So let’s go look at Mars. (I do that when I feel stressed and it usually makes me feel better.) Here’s a neat HiRISE image that was recently released (click on any of these images for a closer view):

Lots of (somewhat) straight lines. The orange strip down the center is the part of the camera that collects color information. HiRISE image ESP_067293_1135, Image credit: NASA/JPL/Univ. of Arizona

It looks kinda crazy, doesn’t it? It’s a mostly smooth surface with some subtle linear grooves (or bumps, if you’re a glass-half-full person, which I am not). But it’s got a decent number of craters on it, so we’re probably not looking at a polar cap (the ice caps of Mars have some craters too but not many, mostly because ice can be easily sublimate away, so the ice caps don’t hold onto craters for more than maybe 1 million years).

There’s a big dark thing at the top of the image, which is probably another crater, but unlike the others, this one is filled with dark sand. And if you click on the browse image above and see it at full resolution, you’ll also see the faint tracks of dust devils, most of which cross the bumps/grooves at an angle.

If you look closely at the craters you’ll see that most of them have rounded rims, or no rims at all. This is a sign of erosion: something has worn away the bits of the crater that poke up. It’s most likely the wind. Most terrain on Mars isn’t like this, so it’s a hint that this stuff is pretty easily worn down by the (likely sand-laden) wind.

The number of craters indicates that this surface is not that young – it’s been dated to the Hesperian Period, which was ~3-3.7 billion years ago (Bernhardt et al., 2020).

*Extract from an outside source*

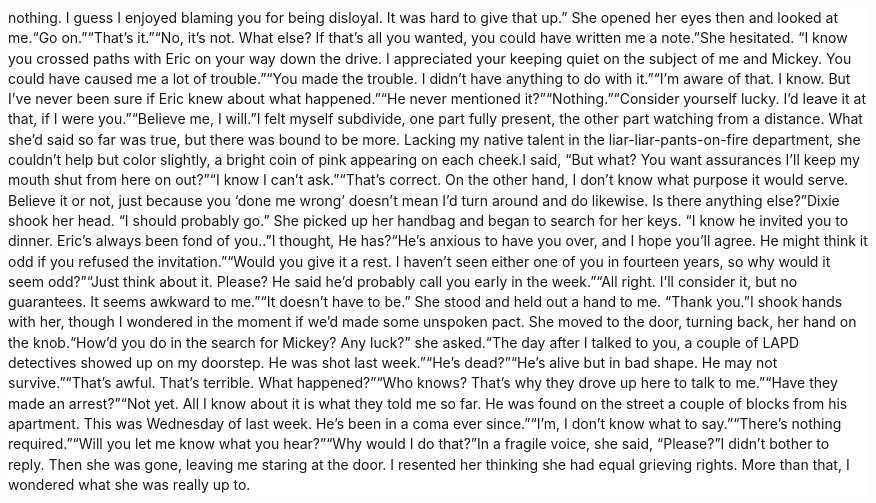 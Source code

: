 nothing. I guess I enjoyed blaming you for being disloyal. It was hard to give that up.” She opened her eyes then and looked at me.“Go on.”“That’s it.”“No, it’s not. What else? If that’s all you wanted, you could have written me a note.”She hesitated. “I know you crossed paths with Eric on your way down the drive. I appreciated your keeping quiet on the subject of me and Mickey. You could have caused me a lot of trouble.”“You made the trouble. I didn’t have anything to do with it.”“I’m aware of that. I know. But I’ve never been sure if Eric knew about what happened.”“He never mentioned it?”“Nothing.”“Consider yourself lucky. I’d leave it at that, if I were you.”“Believe me, I will.”I felt myself subdivide, one part fully present, the other part watching from a distance. What she’d said so far was true, but there was bound to be more. Lacking my native talent in the liar-liar-pants-on-fire department, she couldn’t help but color slightly, a bright coin of pink appearing on each cheek.I said, “But what? You want assurances I’ll keep my mouth shut from here on out?”“I know I can’t ask.”“That’s correct. On the other hand, I don’t know what purpose it would serve. Believe it or not, just because you ‘done me wrong’ doesn’t mean I’d turn around and do likewise. Is there anything else?”Dixie shook her head. “I should probably go.” She picked up her handbag and began to search for her keys. “I know he invited you to dinner. Eric’s always been fond of you..”I thought, He has?“He’s anxious to have you over, and I hope you’ll agree. He might think it odd if you refused the invitation.”“Would you give it a rest. I haven’t seen either one of you in fourteen years, so why would it seem odd?”“Just think about it. Please? He said he’d probably call you early in the week.”“All right. I’ll consider it, but no guarantees. It seems awkward to me.”“It doesn’t have to be.” She stood and held out a hand to me. “Thank you.”I shook hands with her, though I wondered in the moment if we’d made some unspoken pact. She moved to the door, turning back, her hand on the knob.“How’d you do in the search for Mickey? Any luck?” she asked.“The day after I talked to you, a couple of LAPD detectives showed up on my doorstep. He was shot last week.”“He’s dead?”“He’s alive but in bad shape. He may not survive.”“That’s awful. That’s terrible. What happened?”“Who knows? That’s why they drove up here to talk to me.”“Have they made an arrest?”“Not yet. All I know about it is what they told me so far. He was found on the street a couple of blocks from his apartment. This was Wednesday of last week. He’s been in a coma ever since.”“I’m, I don’t know what to say.”“There’s nothing required.”“Will you let me know what you hear?”“Why would I do that?”In a fragile voice, she said, “Please?”I didn’t bother to reply. Then she was gone, leaving me staring at the door. I resented her thinking she had equal grieving rights. More than that, I wondered what she was really up to.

So whatever has worn down the surface either doesn’t act very quickly, or it did so for a short period (or multiple short periods) and then stopped.

I’m not sure exactly what this surface is made of. There are folks currently mapping the area (Bernhardt and Williams, 2019), so when their geologic map is published I hope they’ll have some thoughts about it. I can tell you that it’s sitting on the surface of Pityusa Patera, a ~3.8 billion year old volcanic caldera. But since the surface in the image is younger than the volcano itself, it might not be made of stuff that came from the volcano. It may be some sort of ash deposit from one of the three other volcanoes local to the area. Or maybe it’s dust (maybe ice too?) that accumulated a long time ago and it’s just sat there for ages.

Here’s some regional context, showing the location of our image and the four volcanoes in the area (the other circles are impact craters). The black arrow points to a little rectangle that’s our HiRISE image.

Malea Planum: the region around Pityusa Patera that includes three other ancient volcanoes. The arrow points to the tiny black rectangle that is our HiRISE image. The dark area at top right is a tiny bit of the enormous and deep Hellas Planitia. Image made with JMARS.

Here’s a closer view of the central part of the Pityusa Patera caldera (remember to click to see all the details):

A thermal IR image of the central caldera of Pityusa Patera, showing (red) locations of dune fields and (black) our HiRISE image on flat terrain with grooves in it. Image made with JMARS.

The same area as that to the left, only this time it’s a visible light image. The dark area on the bottom left is missing data.  The dark splotches are dune fields. Image made with JMARS.

The location of our HiRISE image at the northern edge of the plain. Image made with JMARS.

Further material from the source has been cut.